В это время веселая жизнь переехала на Бережковку, в экс-безвестный ДК, переделанный в клуб. Меня привел туда именно Майк, и сердце мое падало и падало в бездну, когда мы шли мимо той лавочки, где я сидела с Алисой, или когда, в ясный вечер, я могла различить, как за рекой, ровно напротив, в переливах мерцающих пятен алеет призывно окошко Олиной комнаты.
Иногда Майк там сам сэйшенил; играл он неплохо, но как-то бессильно, в этом было свое обаяние, обаяние Маленького Принца, с ним и я становилась безжизненной, слабой инфантой, — обессилевшей после разлуки с Алисой…
Собственно, и случилось-то это почти у меня на глазах. За месяц до этого, обессиленная и заплаканная, я кричала на Майковой кухне: «Он любит меня!!» — (любил меня Алес) — и пыталась схватить за рукав резко уворачивающегося от меня Майка — и глянуть ему в глаза, но Майк — крутанулся и вырвался, — а у меня сдали нервы, и я запустила в него своим мокрым ботинком, сушившимся на батарее — грубым тяжелым «вибрамом» с высокой шнуровкой и двумя железными пряжками…
В глаза я ему смогла заглянуть через месяц…
Парки при старых московских больницах, душные пыльные клумбы… В глубину расходятся тропки, затененные кронами сосен. Ближе к главному корпусу нагреваются солнцем беседки, газоны, скамейки с изящными спинками, закрученными, как завиток на грифе виолончели…

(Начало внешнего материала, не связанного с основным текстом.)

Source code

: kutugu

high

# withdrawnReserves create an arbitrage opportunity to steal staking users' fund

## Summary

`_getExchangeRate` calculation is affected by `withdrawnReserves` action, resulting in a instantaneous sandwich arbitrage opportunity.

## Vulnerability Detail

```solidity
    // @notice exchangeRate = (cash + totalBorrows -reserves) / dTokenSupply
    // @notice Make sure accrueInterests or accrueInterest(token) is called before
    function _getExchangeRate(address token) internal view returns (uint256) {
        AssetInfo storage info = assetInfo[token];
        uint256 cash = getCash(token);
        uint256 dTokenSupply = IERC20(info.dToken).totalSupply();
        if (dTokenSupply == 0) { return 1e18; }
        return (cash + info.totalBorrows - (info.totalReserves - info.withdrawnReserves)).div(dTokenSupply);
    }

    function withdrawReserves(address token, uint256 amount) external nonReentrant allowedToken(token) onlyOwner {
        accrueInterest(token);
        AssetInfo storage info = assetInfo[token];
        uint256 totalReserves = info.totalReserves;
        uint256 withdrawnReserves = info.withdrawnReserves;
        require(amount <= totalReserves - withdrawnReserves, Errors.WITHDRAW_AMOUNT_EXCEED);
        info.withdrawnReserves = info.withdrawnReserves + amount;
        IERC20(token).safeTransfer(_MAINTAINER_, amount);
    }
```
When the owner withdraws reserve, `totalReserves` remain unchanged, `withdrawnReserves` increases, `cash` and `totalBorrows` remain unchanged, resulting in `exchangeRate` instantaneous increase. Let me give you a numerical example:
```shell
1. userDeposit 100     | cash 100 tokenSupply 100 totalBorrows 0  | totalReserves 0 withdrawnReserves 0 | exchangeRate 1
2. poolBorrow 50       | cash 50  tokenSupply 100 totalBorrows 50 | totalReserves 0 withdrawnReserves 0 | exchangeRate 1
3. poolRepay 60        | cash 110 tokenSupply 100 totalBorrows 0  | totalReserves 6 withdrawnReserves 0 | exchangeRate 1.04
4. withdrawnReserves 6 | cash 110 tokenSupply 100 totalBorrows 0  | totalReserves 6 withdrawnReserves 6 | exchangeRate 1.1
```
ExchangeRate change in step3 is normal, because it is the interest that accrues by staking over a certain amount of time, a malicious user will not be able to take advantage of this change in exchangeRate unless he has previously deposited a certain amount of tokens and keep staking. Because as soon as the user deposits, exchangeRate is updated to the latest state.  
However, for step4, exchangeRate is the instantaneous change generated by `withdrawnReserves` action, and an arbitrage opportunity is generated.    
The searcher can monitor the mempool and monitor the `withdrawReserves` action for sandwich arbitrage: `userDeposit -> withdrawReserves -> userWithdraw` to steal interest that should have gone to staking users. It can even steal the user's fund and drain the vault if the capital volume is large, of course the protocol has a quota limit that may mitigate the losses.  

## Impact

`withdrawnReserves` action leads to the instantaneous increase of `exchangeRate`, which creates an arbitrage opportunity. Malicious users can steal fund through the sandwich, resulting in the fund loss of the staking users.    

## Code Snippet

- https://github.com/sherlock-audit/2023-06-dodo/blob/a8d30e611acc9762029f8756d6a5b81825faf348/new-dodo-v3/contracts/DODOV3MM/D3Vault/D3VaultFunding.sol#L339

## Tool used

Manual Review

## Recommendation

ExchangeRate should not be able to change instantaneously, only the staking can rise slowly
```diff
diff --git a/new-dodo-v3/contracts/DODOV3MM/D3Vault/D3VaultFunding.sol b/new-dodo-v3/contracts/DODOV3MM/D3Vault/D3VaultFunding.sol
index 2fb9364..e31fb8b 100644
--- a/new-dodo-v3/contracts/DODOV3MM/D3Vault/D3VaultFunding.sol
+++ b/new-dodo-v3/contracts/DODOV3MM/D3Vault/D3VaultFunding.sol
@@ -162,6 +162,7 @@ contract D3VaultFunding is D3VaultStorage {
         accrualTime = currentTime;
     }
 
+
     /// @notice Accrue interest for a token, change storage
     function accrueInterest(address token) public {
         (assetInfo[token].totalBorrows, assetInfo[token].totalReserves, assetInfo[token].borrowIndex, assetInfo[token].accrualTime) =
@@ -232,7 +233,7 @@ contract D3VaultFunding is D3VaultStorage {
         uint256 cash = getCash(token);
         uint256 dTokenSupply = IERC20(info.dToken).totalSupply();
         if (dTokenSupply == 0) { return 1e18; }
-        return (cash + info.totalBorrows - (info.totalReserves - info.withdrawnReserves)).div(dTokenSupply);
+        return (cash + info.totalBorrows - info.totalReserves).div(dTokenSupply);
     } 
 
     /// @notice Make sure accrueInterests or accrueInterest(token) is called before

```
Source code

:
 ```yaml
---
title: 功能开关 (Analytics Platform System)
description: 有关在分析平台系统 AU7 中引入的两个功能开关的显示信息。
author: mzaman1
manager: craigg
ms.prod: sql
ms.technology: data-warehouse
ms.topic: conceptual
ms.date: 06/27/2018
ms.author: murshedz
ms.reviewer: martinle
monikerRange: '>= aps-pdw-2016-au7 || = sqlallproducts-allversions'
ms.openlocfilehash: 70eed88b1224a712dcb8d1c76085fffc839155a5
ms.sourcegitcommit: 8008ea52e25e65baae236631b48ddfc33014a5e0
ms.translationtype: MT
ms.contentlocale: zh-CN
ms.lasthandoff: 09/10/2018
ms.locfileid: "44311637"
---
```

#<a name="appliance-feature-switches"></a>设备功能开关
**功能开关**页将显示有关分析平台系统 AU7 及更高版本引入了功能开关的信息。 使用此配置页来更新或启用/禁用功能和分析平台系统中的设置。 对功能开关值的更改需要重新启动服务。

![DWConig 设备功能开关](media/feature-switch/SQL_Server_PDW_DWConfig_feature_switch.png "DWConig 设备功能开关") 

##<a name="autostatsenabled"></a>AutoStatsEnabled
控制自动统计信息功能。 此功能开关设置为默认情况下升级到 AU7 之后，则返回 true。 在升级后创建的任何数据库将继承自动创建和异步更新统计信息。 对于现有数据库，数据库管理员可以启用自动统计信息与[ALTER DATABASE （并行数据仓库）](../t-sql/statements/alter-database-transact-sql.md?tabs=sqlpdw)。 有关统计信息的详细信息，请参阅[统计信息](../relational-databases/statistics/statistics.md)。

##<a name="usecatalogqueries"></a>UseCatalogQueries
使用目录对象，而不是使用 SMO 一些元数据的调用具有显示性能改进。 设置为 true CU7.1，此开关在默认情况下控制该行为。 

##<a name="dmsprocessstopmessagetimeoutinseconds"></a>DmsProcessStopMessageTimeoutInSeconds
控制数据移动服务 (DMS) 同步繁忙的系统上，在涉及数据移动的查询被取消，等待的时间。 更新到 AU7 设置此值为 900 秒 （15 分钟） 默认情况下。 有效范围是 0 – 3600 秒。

Майк умер во сне — и я никак не могла забыть потом те больничные парки и беленые вазы с настурциями… Остался еще бергамотовый запах: по утрам мы — я и Алес — привозили горячий, казалось, стоградусный, крепкий до черного чай — большую бутылку, толсто укутанную слоем газет и цветастым павлово-посадским платком, — расхотев жить, это было единственное, о чем он просил.
Майка не уберегла — впрочем, и он не смог уберечь меня. Майк доверял только Алесу — Алес украл у него самое главное… Из Москвы, от беды, от цепких кошмаров мы сразу сбежали: я укралась Алесом в Питере. И — оттяжный Санкт-Петербург… «Жизель» в Мариинском, Устинова поет в Оперетте… Низкое ультрасинее небо. Люди, загорающие на крыше Петропавловки, и ленивый шелест Невы.
Ночь на Адмиралтейской… Ночь, за которую, прямо у нас на глазах, успели бы распуститься все листья, — бесконечная, длинная ночь… Рядом, на Дворцовой площади, играл до утра одинокий саксофонист, он и теперь, говорят, приходит туда поиграть из-за хорошей акустики полукруглого каменного пространства.
Две породистые собаки сидели на выгнутом козырьке подъезда такого же породистого дома. Не боясь высоты, собаки поглядывали вниз и виляли хвостами — им было тогда интересно, как разводят мосты.
От Генштаба мы свернули на Невский и дошли до сквера перед Александринским театром… Огромное, алое солнце взошло в шесть утра над Петербургом. Оно ослепило нас, и кровь загустела в желе. И тогда мы вернулись в Москву.
А после Питера Алес снова вернул меня в клетку, невольно, даже не догадавшись об этом. Началось счастье. Опять гуляли по набережным, опять я ходила по заповедным возлюбленным улицам. И — полтора года в сумасшедшей квартире, откуда с балкона — весь город, с балкона же — виден и вход в метро, можно назначить свидание и ждать, стоя на этом балконе, — и можно курить, и нужно заниматься любовью. Балкон…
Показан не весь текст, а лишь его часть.